> _Task material_
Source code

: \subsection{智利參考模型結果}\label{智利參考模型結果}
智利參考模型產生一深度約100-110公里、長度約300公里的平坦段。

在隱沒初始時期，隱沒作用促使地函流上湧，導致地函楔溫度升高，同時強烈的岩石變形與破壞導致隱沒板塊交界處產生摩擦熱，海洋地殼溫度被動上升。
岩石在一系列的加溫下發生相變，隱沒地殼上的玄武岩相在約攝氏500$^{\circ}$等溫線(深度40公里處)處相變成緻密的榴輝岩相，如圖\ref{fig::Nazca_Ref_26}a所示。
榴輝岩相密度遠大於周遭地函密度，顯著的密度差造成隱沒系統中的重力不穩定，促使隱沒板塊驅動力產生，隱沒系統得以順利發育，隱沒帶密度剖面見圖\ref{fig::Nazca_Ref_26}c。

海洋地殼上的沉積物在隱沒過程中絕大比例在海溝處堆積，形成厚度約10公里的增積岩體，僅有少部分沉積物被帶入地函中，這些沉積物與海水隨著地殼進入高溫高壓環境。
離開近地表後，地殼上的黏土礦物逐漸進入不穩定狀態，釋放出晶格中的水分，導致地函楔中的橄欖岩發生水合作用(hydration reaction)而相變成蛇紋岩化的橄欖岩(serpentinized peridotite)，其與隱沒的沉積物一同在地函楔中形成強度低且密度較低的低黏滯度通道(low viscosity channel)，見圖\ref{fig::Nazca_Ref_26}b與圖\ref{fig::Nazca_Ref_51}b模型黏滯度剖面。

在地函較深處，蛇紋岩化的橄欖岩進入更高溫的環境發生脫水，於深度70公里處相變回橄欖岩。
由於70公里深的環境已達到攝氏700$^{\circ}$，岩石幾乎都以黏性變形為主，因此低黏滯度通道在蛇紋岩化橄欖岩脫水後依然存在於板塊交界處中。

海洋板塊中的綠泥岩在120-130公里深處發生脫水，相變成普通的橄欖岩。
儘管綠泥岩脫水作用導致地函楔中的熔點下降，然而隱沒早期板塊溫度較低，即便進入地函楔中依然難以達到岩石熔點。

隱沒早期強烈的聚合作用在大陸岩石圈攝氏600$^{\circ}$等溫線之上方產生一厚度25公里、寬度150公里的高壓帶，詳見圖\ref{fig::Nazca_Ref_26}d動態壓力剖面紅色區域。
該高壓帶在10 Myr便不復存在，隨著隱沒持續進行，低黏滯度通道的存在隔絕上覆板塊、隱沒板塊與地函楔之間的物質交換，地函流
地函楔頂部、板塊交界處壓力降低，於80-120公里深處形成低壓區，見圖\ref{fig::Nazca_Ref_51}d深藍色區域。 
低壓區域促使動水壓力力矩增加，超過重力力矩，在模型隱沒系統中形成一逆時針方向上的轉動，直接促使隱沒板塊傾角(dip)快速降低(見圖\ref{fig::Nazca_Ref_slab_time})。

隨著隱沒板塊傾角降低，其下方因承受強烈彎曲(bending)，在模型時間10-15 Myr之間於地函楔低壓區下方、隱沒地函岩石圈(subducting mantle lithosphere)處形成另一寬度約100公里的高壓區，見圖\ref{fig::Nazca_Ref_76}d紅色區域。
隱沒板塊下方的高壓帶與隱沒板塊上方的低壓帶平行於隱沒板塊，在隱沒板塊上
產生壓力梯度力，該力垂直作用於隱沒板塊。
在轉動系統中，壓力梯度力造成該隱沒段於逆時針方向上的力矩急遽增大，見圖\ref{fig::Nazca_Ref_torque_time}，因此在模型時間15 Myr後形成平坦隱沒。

> _What you are asked to do_
Word for word, return all of the records.

> _Response below_
Source code

: \subsection{智利參考模型結果}\label{智利參考模型結果}
智利參考模型產生一深度約100-110公里、長度約300公里的平坦段。

在隱沒初始時期，隱沒作用促使地函流上湧，導致地函楔溫度升高，同時強烈的岩石變形與破壞導致隱沒板塊交界處產生摩擦熱，海洋地殼溫度被動上升。
岩石在一系列的加溫下發生相變，隱沒地殼上的玄武岩相在約攝氏500$^{\circ}$等溫線(深度40公里處)處相變成緻密的榴輝岩相，如圖\ref{fig::Nazca_Ref_26}a所示。
榴輝岩相密度遠大於周遭地函密度，顯著的密度差造成隱沒系統中的重力不穩定，促使隱沒板塊驅動力產生，隱沒系統得以順利發育，隱沒帶密度剖面見圖\ref{fig::Nazca_Ref_26}c。

海洋地殼上的沉積物在隱沒過程中絕大比例在海溝處堆積，形成厚度約10公里的增積岩體，僅有少部分沉積物被帶入地函中，這些沉積物與海水隨著地殼進入高溫高壓環境。
離開近地表後，地殼上的黏土礦物逐漸進入不穩定狀態，釋放出晶格中的水分，導致地函楔中的橄欖岩發生水合作用(hydration reaction)而相變成蛇紋岩化的橄欖岩(serpentinized peridotite)，其與隱沒的沉積物一同在地函楔中形成強度低且密度較低的低黏滯度通道(low viscosity channel)，見圖\ref{fig::Nazca_Ref_26}b與圖\ref{fig::Nazca_Ref_51}b模型黏滯度剖面。

在地函較深處，蛇紋岩化的橄欖岩進入更高溫的環境發生脫水，於深度70公里處相變回橄欖岩。
由於70公里深的環境已達到攝氏700$^{\circ}$，岩石幾乎都以黏性變形為主，因此低黏滯度通道在蛇紋岩化橄欖岩脫水後依然存在於板塊交界處中。

海洋板塊中的綠泥岩在120-130公里深處發生脫水，相變成普通的橄欖岩。
儘管綠泥岩脫水作用導致地函楔中的熔點下降，然而隱沒早期板塊溫度較低，即便進入地函楔中依然難以達到岩石熔點。

隱沒早期強烈的聚合作用在大陸岩石圈攝氏600$^{\circ}$等溫線之上方產生一厚度25公里、寬度150公里的高壓帶，詳見圖\ref{fig::Nazca_Ref_26}d動態壓力剖面紅色區域。
該高壓帶在10 Myr便不復存在，隨著隱沒持續進行，低黏滯度通道的存在隔絕上覆板塊、隱沒板塊與地函楔之間的物質交換，地函流
地函楔頂部、板塊交界處壓力降低，於80-120公里深處形成低壓區，見圖\ref{fig::Nazca_Ref_51}d深藍色區域。 
低壓區域促使動水壓力力矩增加，超過重力力矩，在模型隱沒系統中形成一逆時針方向上的轉動，直接促使隱沒板塊傾角(dip)快速降低(見圖\ref{fig::Nazca_Ref_slab_time})。

隨著隱沒板塊傾角降低，其下方因承受強烈彎曲(bending)，在模型時間10-15 Myr之間於地函楔低壓區下方、隱沒地函岩石圈(subducting mantle lithosphere)處形成另一寬度約100公里的高壓區，見圖\ref{fig::Nazca_Ref_76}d紅色區域。
隱沒板塊下方的高壓帶與隱沒板塊上方的低壓帶平行於隱沒板塊，在隱沒板塊上
產生壓力梯度力，該力垂直作用於隱沒板塊。
在轉動系統中，壓力梯度力造成該隱沒段於逆時針方向上的力矩急遽增大，見圖\ref{fig::Nazca_Ref_torque_time}，因此在模型時間15 Myr後形成平坦隱沒。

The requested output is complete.